Kurumsal varlık tahsis stratejilerinde, varlık farklılaştırmasının sağladığı rekabet avantajı da önemlidir. Örneğin, Solana'nın hisse senedi ETF'si %7'ye varan getiriler sunarken, XRP'nin ödeme fonları ve diğer ürünler, çeşitlendirilmiş yatırımlar veya pasif gelir arayan yatırımcıların ilgisini çekebilir. Grayscale Araştırma Başkanı Zach Pandl, Solana ETF'lerinin önümüzdeki bir ila iki yıl içinde toplam Solana token arzının en az %5'ini karşılayabileceğini belirtti.
Ancak bu iyimserlik, piyasa devleri tarafından ciddi şekilde sorgulanıyor. Dünyanın en büyük varlık yöneticisi BlackRock, altcoin ETF'lerine karşı oldukça temkinli ve olumsuz bir bakış açısına sahip. BlackRock'ın dijital varlıklardan sorumlu başkanı Robert Mitchnick, çoğu altcoin'in değersiz olduğunu belirterek, çok çeşitli olgunlaşmamış dijital varlıklara yatırım yapmanın risklerini vurguladı ve bu nedenle Bitcoin ve Ethereum gibi olgun kripto para birimlerine odaklandıklarını söyledi. Bloomberg ETF analisti Eric Balchunas da bu görüşü destekliyor ve bu duruşun BlackRock'ın portföyünü çeşitlendirme konusundaki isteksizliğini açıkladığı görüşünde.
Bu temkinli duruş potansiyel riskler taşıyor. K33 Research, BlackRock'ın müdahalesi olmadan altcoin ETF'lerine toplam girişlerin %50 ila %70 oranında azalabileceğini belirtiyor. Bu arada, CryptoQuant CEO'su, altcoin likiditesinin hızla azaldığını ve piyasada yalnızca yeni likidite kanalları açabilen projelerin (özellikle ETF'ler aracılığıyla) ayakta kalabileceği konusunda uyarıyor.
Dahası, LTC spot ETF'sinin deneyimi, listelenmesinden bu yana birkaç iş günü boyunca sıfır net girişle, ne yapılmaması gerektiğine dair mükemmel bir örnek teşkil ediyor. Avrupa'nın en büyük dijital varlık yönetim şirketlerinden biri olan CoinShares, XRP, Solana Staking ve Litecoin ETF'leri için SEC'e yaptığı başvuruları resmen geri çekti ve bu durum, büyük varlık yönetim şirketlerinin bile yoğun rekabet ve sınırlı kâr marjlarına sahip tek varlıklı ETF'lere karşı temkinli olmaya devam ettiğini gösteriyor.

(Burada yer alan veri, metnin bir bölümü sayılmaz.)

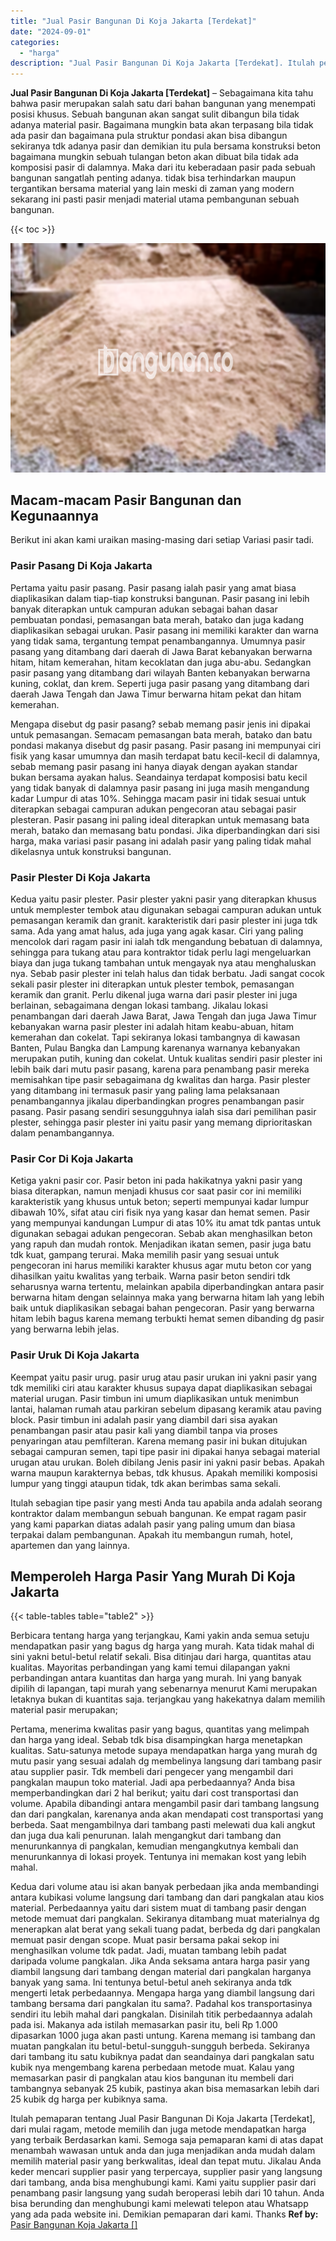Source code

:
 ```yaml
---
title: "Jual Pasir Bangunan Di Koja Jakarta [Terdekat]"
date: "2024-09-01"
categories: 
  - "harga"
description: "Jual Pasir Bangunan Di Koja Jakarta [Terdekat]. Itulah pemaparan tentang Jual Pasir Bangunan Di Koja Jakarta [Terdekat], dari mulai ragam, metode memilih d..."
---
```


**Jual Pasir Bangunan Di Koja Jakarta \[Terdekat\]** – Sebagaimana kita tahu bahwa pasir merupakan salah satu dari bahan bangunan yang menempati posisi khusus. Sebuah bangunan akan sangat sulit dibangun bila tidak adanya material pasir. Bagaimana mungkin bata akan terpasang bila tidak ada pasir dan bagaimana pula struktur pondasi akan bisa dibangun sekiranya tdk adanya pasir dan demikian itu pula bersama konstruksi beton bagaimana mungkin sebuah tulangan beton akan dibuat bila tidak ada komposisi pasir di dalamnya. Maka dari itu keberadaan pasir pada sebuah bangunan sangatlah penting adanya. tidak bisa terhindarkan maupun tergantikan bersama material yang lain meski di zaman yang modern sekarang ini pasti pasir menjadi material utama pembangunan sebuah bangunan.

{{< toc >}}

![Jual Pasir Bangunan Di Koja Jakarta [Terdekat]](/images/jual-pasir-bangunan-37.png)

## Macam-macam Pasir Bangunan dan Kegunaannya

Berikut ini akan kami uraikan masing-masing dari setiap Variasi pasir tadi.

### Pasir Pasang Di Koja Jakarta

Pertama yaitu pasir pasang. Pasir pasang ialah pasir yang amat biasa diaplikasikan dalam tiap-tiap konstruksi bangunan. Pasir pasang ini lebih banyak diterapkan untuk campuran adukan sebagai bahan dasar pembuatan pondasi, pemasangan bata merah, batako dan juga kadang diaplikasikan sebagai urukan. Pasir pasang ini memiliki karakter dan warna yang tidak sama, tergantung tempat penambangannya. Umumnya pasir pasang yang ditambang dari daerah di Jawa Barat kebanyakan berwarna hitam, hitam kemerahan, hitam kecoklatan dan juga abu-abu. Sedangkan pasir pasang yang ditambang dari wilayah Banten kebanyakan berwarna kuning, coklat, dan krem. Seperti juga pasir pasang yang ditambang dari daerah Jawa Tengah dan Jawa Timur berwarna hitam pekat dan hitam kemerahan.

Mengapa disebut dg pasir pasang? sebab memang pasir jenis ini dipakai untuk pemasangan. Semacam pemasangan bata merah, batako dan batu pondasi makanya disebut dg pasir pasang. Pasir pasang ini mempunyai ciri fisik yang kasar umumnya dan masih terdapat batu kecil-kecil di dalamnya, sebab memang pasir pasang ini hanya diayak dengan ayakan standar bukan bersama ayakan halus. Seandainya terdapat komposisi batu kecil yang tidak banyak di dalamnya pasir pasang ini juga masih mengandung kadar Lumpur di atas 10%. Sehingga macam pasir ini tidak sesuai untuk diterapkan sebagai campuran adukan pengecoran atau sebagai pasir plesteran. Pasir pasang ini paling ideal diterapkan untuk memasang bata merah, batako dan memasang batu pondasi. Jika diperbandingkan dari sisi harga, maka variasi pasir pasang ini adalah pasir yang paling tidak mahal dikelasnya untuk konstruksi bangunan.

### Pasir Plester Di Koja Jakarta

Kedua yaitu pasir plester. Pasir plester yakni pasir yang diterapkan khusus untuk memplester tembok atau digunakan sebagai campuran adukan untuk pemasangan keramik dan granit. karakteristik dari pasir plester ini juga tdk sama. Ada yang amat halus, ada juga yang agak kasar. Ciri yang paling mencolok dari ragam pasir ini ialah tdk mengandung bebatuan di dalamnya, sehingga para tukang atau para kontraktor tidak perlu lagi mengeluarkan biaya dan juga tukang tambahan untuk mengayak nya atau menghaluskan nya. Sebab pasir plester ini telah halus dan tidak berbatu. Jadi sangat cocok sekali pasir plester ini diterapkan untuk plester tembok, pemasangan keramik dan granit. Perlu dikenal juga warna dari pasir plester ini juga berlainan, sebagaimana dengan lokasi tambang. Jikalau lokasi penambangan dari daerah Jawa Barat, Jawa Tengah dan juga Jawa Timur kebanyakan warna pasir plester ini adalah hitam keabu-abuan, hitam kemerahan dan cokelat. Tapi sekiranya lokasi tambangnya di kawasan Banten, Pulau Bangka dan Lampung karenanya warnanya kebanyakan merupakan putih, kuning dan cokelat. Untuk kualitas sendiri pasir plester ini lebih baik dari mutu pasir pasang, karena para penambang pasir mereka memisahkan tipe pasir sebagaimana dg kwalitas dan harga. Pasir plester yang ditambang ini termasuk pasir yang paling lama pelaksanaan penambangannya jikalau diperbandingkan progres penambangan pasir pasang. Pasir pasang sendiri sesungguhnya ialah sisa dari pemilihan pasir plester, sehingga pasir plester ini yaitu pasir yang memang diprioritaskan dalam penambangannya.

### Pasir Cor Di Koja Jakarta

Ketiga yakni pasir cor. Pasir beton ini pada hakikatnya yakni pasir yang biasa diterapkan, namun menjadi khusus cor saat pasir cor ini memiliki karakteristik yang khusus untuk beton; seperti mempunyai kadar lumpur dibawah 10%, sifat atau ciri fisik nya yang kasar dan hemat semen. Pasir yang mempunyai kandungan Lumpur di atas 10% itu amat tdk pantas untuk digunakan sebagai adukan pengecoran. Sebab akan menghasilkan beton yang rapuh dan mudah rontok. Menjadikan ikatan semen, pasir juga batu tdk kuat, gampang terurai. Maka memilih pasir yang sesuai untuk pengecoran ini harus memiliki karakter khusus agar mutu beton cor yang dihasilkan yaitu kwalitas yang terbaik. Warna pasir beton sendiri tdk seharusnya warna tertentu, melainkan apabila diperbandingkan antara pasir berwarna hitam dengan selainnya maka yang berwarna hitam lah yang lebih baik untuk diaplikasikan sebagai bahan pengecoran. Pasir yang berwarna hitam lebih bagus karena memang terbukti hemat semen dibanding dg pasir yang berwarna lebih jelas.

### Pasir Uruk Di Koja Jakarta

Keempat yaitu pasir urug. pasir urug atau pasir urukan ini yakni pasir yang tdk memiliki ciri atau karakter khusus supaya dapat diaplikasikan sebagai material urugan. Pasir timbun ini umum diaplikasikan untuk menimbun lantai, halaman rumah atau parkiran sebelum dipasang keramik atau paving block. Pasir timbun ini adalah pasir yang diambil dari sisa ayakan penambangan pasir atau pasir kali yang diambil tanpa via proses penyaringan atau pemfilteran. Karena memang pasir ini bukan ditujukan sebagai campuran semen, tapi tipe pasir ini dipakai hanya sebagai material urugan atau urukan. Boleh dibilang Jenis pasir ini yakni pasir bebas. Apakah warna maupun karakternya bebas, tdk khusus. Apakah memiliki komposisi lumpur yang tinggi ataupun tidak, tdk akan berimbas sama sekali.

Itulah sebagian tipe pasir yang mesti Anda tau apabila anda adalah seorang kontraktor dalam membangun sebuah bangunan. Ke empat ragam pasir yang kami paparkan diatas adalah pasir yang paling umum dan biasa terpakai dalam pembangunan. Apakah itu membangun rumah, hotel, apartemen dan yang lainnya.

## Memperoleh Harga Pasir Yang Murah Di Koja Jakarta

{{< table-tables table="table2" >}}

Berbicara tentang harga yang terjangkau, Kami yakin anda semua setuju mendapatkan pasir yang bagus dg harga yang murah. Kata tidak mahal di sini yakni betul-betul relatif sekali. Bisa ditinjau dari harga, quantitas atau kualitas. Mayoritas perbandingan yang kami temui dilapangan yakni perbandingan antara kuantitas dan harga yang murah. Ini yang banyak dipilih di lapangan, tapi murah yang sebenarnya menurut Kami merupakan letaknya bukan di kuantitas saja. terjangkau yang hakekatnya dalam memilih material pasir merupakan;

Pertama, menerima kwalitas pasir yang bagus, quantitas yang melimpah dan harga yang ideal. Sebab tdk bisa disampingkan harga menetapkan kualitas. Satu-satunya metode supaya mendapatkan harga yang murah dg mutu pasir yang sesuai adalah dg membelinya langsung dari tambang pasir atau supplier pasir. Tdk membeli dari pengecer yang mengambil dari pangkalan maupun toko material. Jadi apa perbedaannya? Anda bisa memperbandingkan dari 2 hal berikut; yaitu dari cost transportasi dan volume. Apabila dibandingi antara mengambil pasir dari tambang langsung dan dari pangkalan, karenanya anda akan mendapati cost transportasi yang berbeda. Saat mengambilnya dari tambang pasti melewati dua kali angkut dan juga dua kali penurunan. Ialah mengangkut dari tambang dan menurunkannya di pangkalan, kemudian mengangkutnya kembali dan menurunkannya di lokasi proyek. Tentunya ini memakan kost yang lebih mahal.

Kedua dari volume atau isi akan banyak perbedaan jika anda membandingi antara kubikasi volume langsung dari tambang dan dari pangkalan atau kios material. Perbedaannya yaitu dari sistem muat di tambang pasir dengan metode memuat dari pangkalan. Sekiranya ditambang muat materialnya dg menerapkan alat berat yang sekali tuang padat, berbeda dg dari pangkalan memuat pasir dengan scope. Muat pasir bersama pakai sekop ini menghasilkan volume tdk padat. Jadi, muatan tambang lebih padat daripada volume pangkalan. Jika Anda seksama antara harga pasir yang diambil langsung dari tambang dengan material dari pangkalan harganya banyak yang sama. Ini tentunya betul-betul aneh sekiranya anda tdk mengerti letak perbedaannya. Mengapa harga yang diambil langsung dari tambang bersama dari pangkalan itu sama?. Padahal kos transportasinya sendiri itu lebih mahal dari pangkalan. Disinilah titik perbedaannya adalah pada isi. Makanya ada istilah memasarkan pasir itu, beli Rp 1.000 dipasarkan 1000 juga akan pasti untung. Karena memang isi tambang dan muatan pangkalan itu betul-betul-sungguh-sungguh berbeda. Sekiranya dari tambang itu satu kubiknya padat dan seandainya dari pangkalan satu kubik nya mengembang karena perbedaan metode muat. Kalau yang memasarkan pasir di pangkalan atau kios bangunan itu membeli dari tambangnya sebanyak 25 kubik, pastinya akan bisa memasarkan lebih dari 25 kubik dg harga per kubiknya sama.

Itulah pemaparan tentang Jual Pasir Bangunan Di Koja Jakarta \[Terdekat\], dari mulai ragam, metode memilih dan juga metode mendapatkan harga yang terbaik Berdasarkan kami. Semoga saja pemaparan kami di atas dapat menambah wawasan untuk anda dan juga menjadikan anda mudah dalam memilih material pasir yang berkwalitas, ideal dan tepat mutu. Jikalau Anda keder mencari supplier pasir yang terpercaya, supplier pasir yang langsung dari tambang, anda bisa menghubungi kami. Kami yaitu supplier pasir dari penambang pasir langsung yang sudah beroperasi lebih dari 10 tahun. Anda bisa berunding dan menghubungi kami melewati telepon atau Whatsapp yang ada pada website ini. Demikian pemaparan dari kami. Thanks
**Ref by:** [Pasir Bangunan Koja Jakarta []](https://id.wikipedia.org/wiki/Pasir)
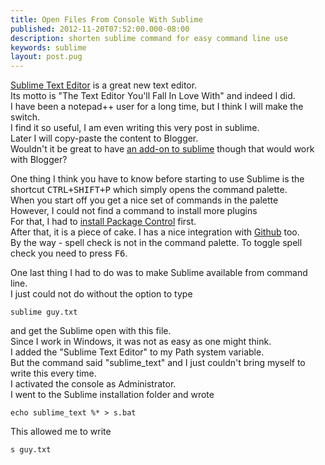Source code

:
 ```yaml
---
title: Open Files From Console With Sublime
published: 2012-11-20T07:52:00.000-08:00
description: shorten sublime command for easy command line use
keywords: sublime
layout: post.pug
---
```



[Sublime Text Editor](http://www.sublimetext.com/) is a great new text editor.  
Its motto is "The Text Editor You'll Fall In Love With" and indeed I did.  
I have been a notepad++ user for a long time, but I think I will make the switch.  
I find it so useful, I am even writing this very post in sublime.  
Later I will copy-paste the content to Blogger.  
Wouldn't it be great to have [an add-on to sublime](http://sublimetext.info/docs/en/extensibility/plugins.html) though that would work with Blogger?

One thing I think you have to know before starting to use Sublime is the shortcut <kbd>CTRL+SHIFT+P</kbd> which simply opens the command palette.  
When you start off you get a nice set of commands in the palette  
However, I could not find a command to install more plugins  
For that, I had to [install Package Control](http://wbond.net/sublime_packages/package_control/installation) first.  
After that, it is a piece of cake. I has a nice integration with [Github](https://github.com/) too.  
By the way - spell check is not in the command palette. To toggle spell check you need to press <kbd>F6</kbd>.  

One last thing I had to do was to make Sublime available from command line.  
I just could not do without the option to type

```
sublime guy.txt
```

and get the Sublime open with this file.  
Since I work in Windows, it was not as easy as one might think.  
I added the "Sublime Text Editor" to my Path system variable.  
But the command said "sublime_text" and I just couldn't bring myself to write this every time.  
I activated the console as Administrator.  
I went to the Sublime installation folder and wrote

```
echo sublime_text %* > s.bat
```

This allowed me to write

```
s guy.txt
```
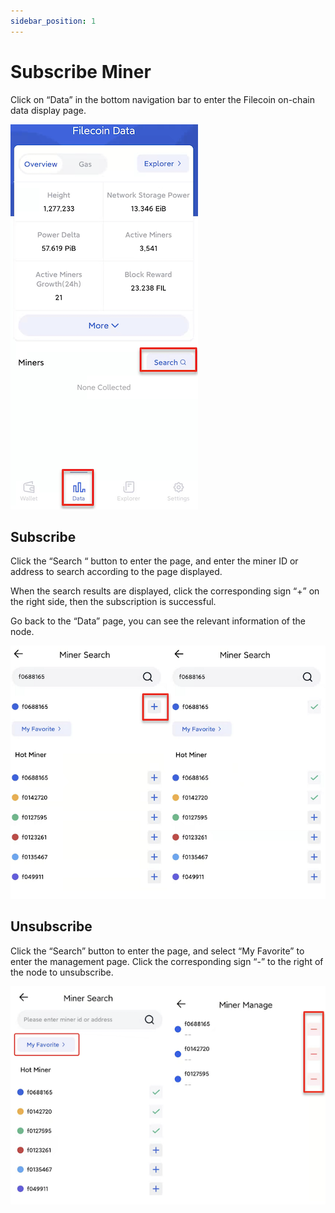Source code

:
 ```yaml
---
sidebar_position: 1
---
```


# Subscribe Miner
Click on “Data” in the bottom navigation bar to enter the Filecoin on-chain data display page.

![](../img/data.png)

## Subscribe

Click the “Search “ button to enter the page, and enter the miner ID or address to search according to the page displayed. 

When the search results are displayed, click the corresponding sign “+” on the right side, then the subscription is successful. 

Go back to the “Data” page, you can see the relevant information of the node.

![](../img/subscribe-miner.png)

## Unsubscribe
Click the “Search” button to enter the page, and select “My Favorite” to enter the management page. Click the corresponding sign “-” to the right of the node to unsubscribe.

![](../img/unsubscribe-miner.png)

CoinShares CEO'su Jean-Marie Mognetti, tek varlıklı kripto ETF piyasasında geleneksel finans devlerinin hakimiyeti göz önüne alındığında, şirketin önümüzdeki 12-18 ay içinde kaynaklarını daha yenilikçi ve karlı ürünlere yeniden tahsis edeceğini belirtti.
Çözüm
Kurumlar arasındaki bu ayrışma, kripto varlık ETF'leri çağının kademeli bir tahsis aşamasına girdiğini kesin olarak doğruluyor. Bir yandan, Vanguard Group'un Bitcoin ETF işlemlerini başlatması, ana akım finans sektörünün kripto piyasasını nihayetinde kabul ettiğinin bir göstergesi; diğer yandan, CoinShares'ın başvurusunu geri çekmesi ve BlackRock'ın altcoin'lere karşı temkinli tutumu, kurumsal olarak altta yatan varlıkların kalitesi ve kripto alanındaki rekabet konusunda dikkatli olunduğunu gösteriyor.
Özetle, ETF'lerin onaylanması, hem özü hem de uzun vadeli etkisi açısından şüphesiz önemli bir olumlu faktördür. Kripto para fiyatlarındaki kısa vadeli düşüş, olumlu faktörün başarısız olduğu anlamına gelmez; aksine, gerçekleşme biçiminin kısa vadeli piyasa güçleri tarafından çarpıtıldığı anlamına gelir.